Friday, November 19, 2010

Friday Show and Tell (Volume Three)

It was pretty exciting to wake up this morning and see this in my inbox. Katie Allen from The Bookseller interviewed me last week and I'm delighted that she managed to shape my ramblings into this article. Thank you so much, Katie!


Click to embiggen, or go here to read it online.

I was going to press on with another chapter revision today, as I'm making such good progress. Instead, however, I have decided to stop, take a breather, and go over everything I have written so far. I am going to finish off one scene, but otherwise I think it's going to be more valuable to take stock of where I've been before I go roaring off into the sunset to finish revising the final quarter of the book. We'll see.

These words from Sara of Orchids in Buttonholes struck a chord with me this week:
"As my characters plod along, unaware of what’s next, I sort of envy them. Because I know what comes next for me and this novel of mine – revision, research, editing, rewriting a paragraph fifteen times, beating into submission a conversation between two characters, rethinking and reworking and tearing it all apart to build it back up again (and again).

I love that part of it – I really do – I just don’t want to think about it right now; I don’t want to get ahead of myself and imagine editing my words before they’re even written, or imagine the end of this month before I’m there. I do that often, with work and with life, and whenever I think about my “what nexts,” I remove myself from where I am right now.

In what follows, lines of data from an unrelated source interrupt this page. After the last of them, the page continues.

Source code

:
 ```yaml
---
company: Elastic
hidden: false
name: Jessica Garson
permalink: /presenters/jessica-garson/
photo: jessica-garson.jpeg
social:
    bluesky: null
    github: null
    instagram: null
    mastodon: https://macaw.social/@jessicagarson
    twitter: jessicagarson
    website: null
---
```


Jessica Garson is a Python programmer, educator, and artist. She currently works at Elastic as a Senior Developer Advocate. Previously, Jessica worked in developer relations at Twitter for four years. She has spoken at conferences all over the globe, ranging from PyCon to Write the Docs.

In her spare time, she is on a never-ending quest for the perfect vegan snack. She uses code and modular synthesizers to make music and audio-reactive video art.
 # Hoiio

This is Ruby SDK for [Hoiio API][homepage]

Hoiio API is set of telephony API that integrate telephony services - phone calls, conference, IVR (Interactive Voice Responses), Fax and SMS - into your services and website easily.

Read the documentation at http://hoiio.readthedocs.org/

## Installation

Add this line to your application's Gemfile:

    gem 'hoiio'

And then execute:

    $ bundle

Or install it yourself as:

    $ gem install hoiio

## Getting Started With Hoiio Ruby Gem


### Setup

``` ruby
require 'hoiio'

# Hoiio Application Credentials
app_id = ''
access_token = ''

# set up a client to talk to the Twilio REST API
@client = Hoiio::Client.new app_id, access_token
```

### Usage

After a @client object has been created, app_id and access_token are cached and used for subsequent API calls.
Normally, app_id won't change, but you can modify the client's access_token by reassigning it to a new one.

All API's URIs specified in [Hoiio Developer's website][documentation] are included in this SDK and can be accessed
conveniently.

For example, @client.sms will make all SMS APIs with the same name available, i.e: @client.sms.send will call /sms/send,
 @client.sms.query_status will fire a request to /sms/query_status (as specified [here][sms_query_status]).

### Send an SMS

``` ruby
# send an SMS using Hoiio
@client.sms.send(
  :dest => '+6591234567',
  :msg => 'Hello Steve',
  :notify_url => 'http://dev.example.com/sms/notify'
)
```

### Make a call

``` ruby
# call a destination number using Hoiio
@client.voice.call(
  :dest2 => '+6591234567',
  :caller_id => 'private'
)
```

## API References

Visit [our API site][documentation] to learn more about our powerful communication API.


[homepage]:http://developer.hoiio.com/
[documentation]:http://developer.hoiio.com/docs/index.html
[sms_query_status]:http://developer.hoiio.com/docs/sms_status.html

And when that happens, I’m no longer entirely present for the scene and the sentence and the phrase I’m writing at the moment. I start to think about what I haven’t done yet, what I should have done, what I needed to do and will need to do. Instead of praising myself for getting this far, however far it is, I overwhelm myself. And I’m not even nearly there yet."
I'm guilty of this, too. I try to take my work day by day, without thinking too far ahead, to avoid that overwhelmed feeling - it reminds me of rock climbing, in that it's better to concentrate on reaching the next hold and solving the immediate problem rather than looking up at the full height of the rock face.

How are your Nanowrimo projects going? Are you happy with your progress?